--- DATA SUPPLIED Enclosed Below ---

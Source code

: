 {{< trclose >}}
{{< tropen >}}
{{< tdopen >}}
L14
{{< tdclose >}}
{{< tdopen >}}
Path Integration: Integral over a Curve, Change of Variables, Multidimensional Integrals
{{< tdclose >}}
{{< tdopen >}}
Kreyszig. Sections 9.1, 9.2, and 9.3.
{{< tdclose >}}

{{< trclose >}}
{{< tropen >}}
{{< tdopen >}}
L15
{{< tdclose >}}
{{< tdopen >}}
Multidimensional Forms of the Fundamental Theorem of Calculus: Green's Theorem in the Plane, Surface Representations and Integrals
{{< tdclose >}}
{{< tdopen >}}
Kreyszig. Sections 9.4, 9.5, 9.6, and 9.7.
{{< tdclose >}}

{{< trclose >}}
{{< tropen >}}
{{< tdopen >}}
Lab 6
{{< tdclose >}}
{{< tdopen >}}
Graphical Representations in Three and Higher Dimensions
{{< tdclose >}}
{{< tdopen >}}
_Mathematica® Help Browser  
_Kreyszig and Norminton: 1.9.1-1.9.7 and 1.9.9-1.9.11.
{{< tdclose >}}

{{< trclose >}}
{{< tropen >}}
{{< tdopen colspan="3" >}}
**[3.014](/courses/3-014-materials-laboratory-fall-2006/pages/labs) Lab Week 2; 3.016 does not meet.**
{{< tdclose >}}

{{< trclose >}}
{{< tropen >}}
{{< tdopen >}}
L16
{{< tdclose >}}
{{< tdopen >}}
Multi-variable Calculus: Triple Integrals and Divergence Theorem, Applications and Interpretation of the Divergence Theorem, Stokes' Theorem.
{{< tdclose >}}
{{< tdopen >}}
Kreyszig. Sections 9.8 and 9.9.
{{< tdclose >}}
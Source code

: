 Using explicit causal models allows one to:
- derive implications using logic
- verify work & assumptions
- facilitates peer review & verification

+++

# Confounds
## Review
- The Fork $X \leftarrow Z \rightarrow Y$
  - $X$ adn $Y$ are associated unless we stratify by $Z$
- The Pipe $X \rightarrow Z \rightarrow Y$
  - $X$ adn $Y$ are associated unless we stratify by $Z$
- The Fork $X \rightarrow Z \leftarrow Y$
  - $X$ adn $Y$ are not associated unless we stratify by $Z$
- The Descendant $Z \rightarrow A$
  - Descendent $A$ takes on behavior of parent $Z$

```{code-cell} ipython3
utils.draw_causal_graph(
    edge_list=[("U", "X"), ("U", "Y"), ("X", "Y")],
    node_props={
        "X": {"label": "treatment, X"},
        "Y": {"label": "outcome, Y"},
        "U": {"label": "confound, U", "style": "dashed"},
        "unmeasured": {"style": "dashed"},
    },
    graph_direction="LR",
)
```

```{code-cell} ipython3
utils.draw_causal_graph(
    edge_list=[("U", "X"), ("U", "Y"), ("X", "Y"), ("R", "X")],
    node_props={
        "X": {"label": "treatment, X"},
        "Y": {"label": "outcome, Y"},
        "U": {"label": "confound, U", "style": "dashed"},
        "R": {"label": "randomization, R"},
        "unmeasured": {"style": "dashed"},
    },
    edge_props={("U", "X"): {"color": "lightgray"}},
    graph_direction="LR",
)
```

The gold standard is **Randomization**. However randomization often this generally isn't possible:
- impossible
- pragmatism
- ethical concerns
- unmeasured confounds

--- End of Enclosed DATA SUPPLIED ---

(WHAT NEEDS TO BE DONE): What is needed is every line from the data above that includes the string "Fork", copied out.

(ANSWER SECTION):
- The Fork $X \leftarrow Z \rightarrow Y$
- The Fork $X \rightarrow Z \leftarrow Y$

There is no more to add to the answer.